### TASK PROMPT
The result should be every line in the data below that carries the string "retry".
******************************
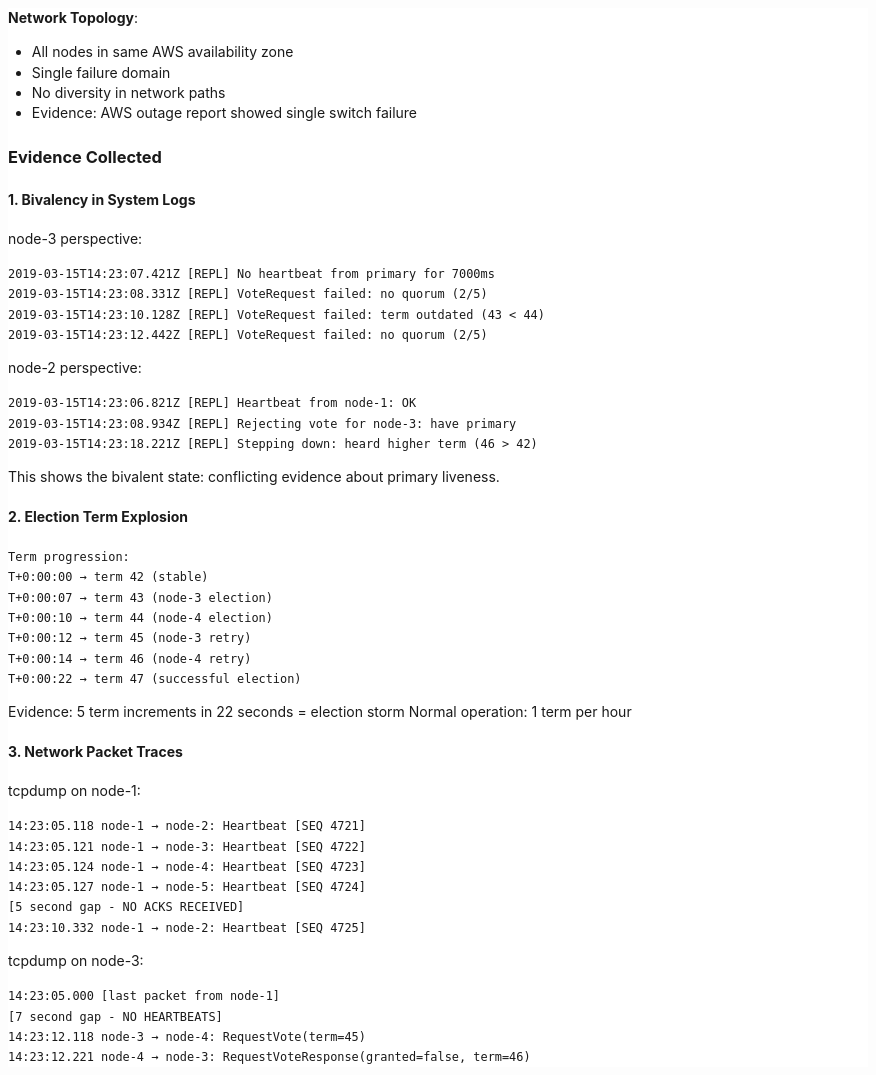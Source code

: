 **Network Topology**:
- All nodes in same AWS availability zone
- Single failure domain
- No diversity in network paths
- Evidence: AWS outage report showed single switch failure

### Evidence Collected

#### 1. Bivalency in System Logs

node-3 perspective:
```
2019-03-15T14:23:07.421Z [REPL] No heartbeat from primary for 7000ms
2019-03-15T14:23:08.331Z [REPL] VoteRequest failed: no quorum (2/5)
2019-03-15T14:23:10.128Z [REPL] VoteRequest failed: term outdated (43 < 44)
2019-03-15T14:23:12.442Z [REPL] VoteRequest failed: no quorum (2/5)
```

node-2 perspective:
```
2019-03-15T14:23:06.821Z [REPL] Heartbeat from node-1: OK
2019-03-15T14:23:08.934Z [REPL] Rejecting vote for node-3: have primary
2019-03-15T14:23:18.221Z [REPL] Stepping down: heard higher term (46 > 42)
```

This shows the bivalent state: conflicting evidence about primary liveness.

#### 2. Election Term Explosion

```
Term progression:
T+0:00:00 → term 42 (stable)
T+0:00:07 → term 43 (node-3 election)
T+0:00:10 → term 44 (node-4 election)
T+0:00:12 → term 45 (node-3 retry)
T+0:00:14 → term 46 (node-4 retry)
T+0:00:22 → term 47 (successful election)
```

Evidence: 5 term increments in 22 seconds = election storm
Normal operation: 1 term per hour

#### 3. Network Packet Traces

tcpdump on node-1:
```
14:23:05.118 node-1 → node-2: Heartbeat [SEQ 4721]
14:23:05.121 node-1 → node-3: Heartbeat [SEQ 4722]
14:23:05.124 node-1 → node-4: Heartbeat [SEQ 4723]
14:23:05.127 node-1 → node-5: Heartbeat [SEQ 4724]
[5 second gap - NO ACKS RECEIVED]
14:23:10.332 node-1 → node-2: Heartbeat [SEQ 4725]
```

tcpdump on node-3:
```
14:23:05.000 [last packet from node-1]
[7 second gap - NO HEARTBEATS]
14:23:12.118 node-3 → node-4: RequestVote(term=45)
14:23:12.221 node-4 → node-3: RequestVoteResponse(granted=false, term=46)
```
******************************
### ANSWER TO THE PROBLEM
T+0:00:12 → term 45 (node-3 retry)
T+0:00:14 → term 46 (node-4 retry)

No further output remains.